I've developed a taste for Schoefferhofer Hefeweizen and want to brew a clone but don't know what yeast to choose. This may sound dumb but I worry that German\Bavarian wheat yeast strains will make the beer like a Heineken (which I hate but I can't describe why) I don't like the flavour but I don't have enough tasting experience to describe why. What is the dominant Heineken flavour? There are many other German lagers that I don't like because of this flavour but I don't know if it is yeast generated flavour or relates to some other ingredients in the German beer styles.


----------



## Adamt (1/2/08)

First of all, Heineken is not a wheat beer. Typical bavarian wheat beer characteristics are banana, clove and tartness, Heineken has (well should have) none of them.

Heineken is not meant to have a very dominant flavour. If you are used to drinking imported heineken, you may be experiencing the slight skunky flavour that occurs due to it being in a green bottle and sent across the globe. This slight skunk (smells and tastes a bit sulfury) is the taste I attributed to european beers for a long time before brewing.
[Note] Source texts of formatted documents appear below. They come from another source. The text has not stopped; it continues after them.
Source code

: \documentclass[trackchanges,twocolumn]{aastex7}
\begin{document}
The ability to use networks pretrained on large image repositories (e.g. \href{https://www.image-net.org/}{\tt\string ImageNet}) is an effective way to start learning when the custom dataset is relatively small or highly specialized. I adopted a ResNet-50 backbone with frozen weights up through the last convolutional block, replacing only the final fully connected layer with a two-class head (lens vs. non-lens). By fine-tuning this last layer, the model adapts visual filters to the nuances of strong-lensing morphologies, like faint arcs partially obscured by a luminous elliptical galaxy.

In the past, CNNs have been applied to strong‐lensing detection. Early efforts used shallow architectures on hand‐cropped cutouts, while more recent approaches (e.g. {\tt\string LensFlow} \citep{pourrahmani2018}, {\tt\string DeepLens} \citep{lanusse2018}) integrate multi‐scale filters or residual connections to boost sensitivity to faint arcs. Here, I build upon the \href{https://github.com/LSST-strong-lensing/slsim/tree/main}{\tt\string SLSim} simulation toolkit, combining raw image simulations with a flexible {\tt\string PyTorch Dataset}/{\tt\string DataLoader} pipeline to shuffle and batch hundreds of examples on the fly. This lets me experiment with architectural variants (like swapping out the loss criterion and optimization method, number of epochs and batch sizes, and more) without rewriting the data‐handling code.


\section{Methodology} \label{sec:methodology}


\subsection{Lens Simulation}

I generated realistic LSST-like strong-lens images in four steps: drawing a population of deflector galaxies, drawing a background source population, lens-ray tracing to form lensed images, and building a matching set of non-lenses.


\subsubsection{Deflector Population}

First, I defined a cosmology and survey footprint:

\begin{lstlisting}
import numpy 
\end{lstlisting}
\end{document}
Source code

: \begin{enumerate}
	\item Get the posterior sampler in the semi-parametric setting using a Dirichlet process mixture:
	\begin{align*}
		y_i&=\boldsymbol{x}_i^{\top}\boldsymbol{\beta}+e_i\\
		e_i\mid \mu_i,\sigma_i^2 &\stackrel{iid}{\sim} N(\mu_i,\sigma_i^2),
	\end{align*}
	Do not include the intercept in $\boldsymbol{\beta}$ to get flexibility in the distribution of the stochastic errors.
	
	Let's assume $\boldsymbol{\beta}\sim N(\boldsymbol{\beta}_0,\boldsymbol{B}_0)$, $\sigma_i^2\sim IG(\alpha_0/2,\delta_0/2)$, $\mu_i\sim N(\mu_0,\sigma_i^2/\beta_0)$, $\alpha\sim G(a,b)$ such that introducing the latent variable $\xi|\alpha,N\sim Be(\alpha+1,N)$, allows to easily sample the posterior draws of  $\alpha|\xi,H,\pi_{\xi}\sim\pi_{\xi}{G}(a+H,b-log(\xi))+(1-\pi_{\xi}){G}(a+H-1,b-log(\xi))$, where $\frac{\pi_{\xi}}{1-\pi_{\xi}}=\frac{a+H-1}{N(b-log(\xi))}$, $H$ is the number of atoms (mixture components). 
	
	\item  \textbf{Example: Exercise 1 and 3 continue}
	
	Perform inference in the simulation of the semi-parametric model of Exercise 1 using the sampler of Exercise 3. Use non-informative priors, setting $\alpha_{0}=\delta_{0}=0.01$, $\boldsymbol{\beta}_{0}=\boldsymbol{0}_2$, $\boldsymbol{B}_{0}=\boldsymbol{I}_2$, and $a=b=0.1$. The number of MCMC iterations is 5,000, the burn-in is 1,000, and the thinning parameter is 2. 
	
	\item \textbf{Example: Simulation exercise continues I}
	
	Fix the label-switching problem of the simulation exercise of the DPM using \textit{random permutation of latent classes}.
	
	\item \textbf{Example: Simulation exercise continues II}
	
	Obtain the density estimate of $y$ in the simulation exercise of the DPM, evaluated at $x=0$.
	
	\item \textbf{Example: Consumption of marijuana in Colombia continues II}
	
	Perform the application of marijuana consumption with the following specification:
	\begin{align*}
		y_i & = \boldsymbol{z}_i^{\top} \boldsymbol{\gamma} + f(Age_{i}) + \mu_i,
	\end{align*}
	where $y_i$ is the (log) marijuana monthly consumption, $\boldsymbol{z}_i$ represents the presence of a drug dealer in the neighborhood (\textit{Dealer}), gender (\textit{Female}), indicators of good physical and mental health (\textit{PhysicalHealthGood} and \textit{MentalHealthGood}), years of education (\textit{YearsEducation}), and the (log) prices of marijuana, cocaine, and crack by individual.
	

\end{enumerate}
To get similar yeast characteristics to schofferhoffer you will need to use a liquid yeast, Wyeast 3068 is good, and use very strict fermentation temperature control, otherwise your beer may end up way out of balance. There is a topic in the "style of the week" forum on weizens and this would be a good reference thread.

Cheers.


----------



## Stuster (1/2/08)

First, a wheat beer yeast will definitely not make your beer taste anything like Heineken. Heineken is a lager and uses lager yeast which is clean. The main problem with European beers here tend to be too old and have been stored badly for the trip. Beers like Heineken can also have problems with skunking from being in green glass bottles, with UV/blue light reacting with hop products in the beer to cause a smell like a skunk. A fresh German lager will certainly not have that taste you object to. It might not be your favourite style, but I'm sure if you get some fresh German lager, you won't toss it away.  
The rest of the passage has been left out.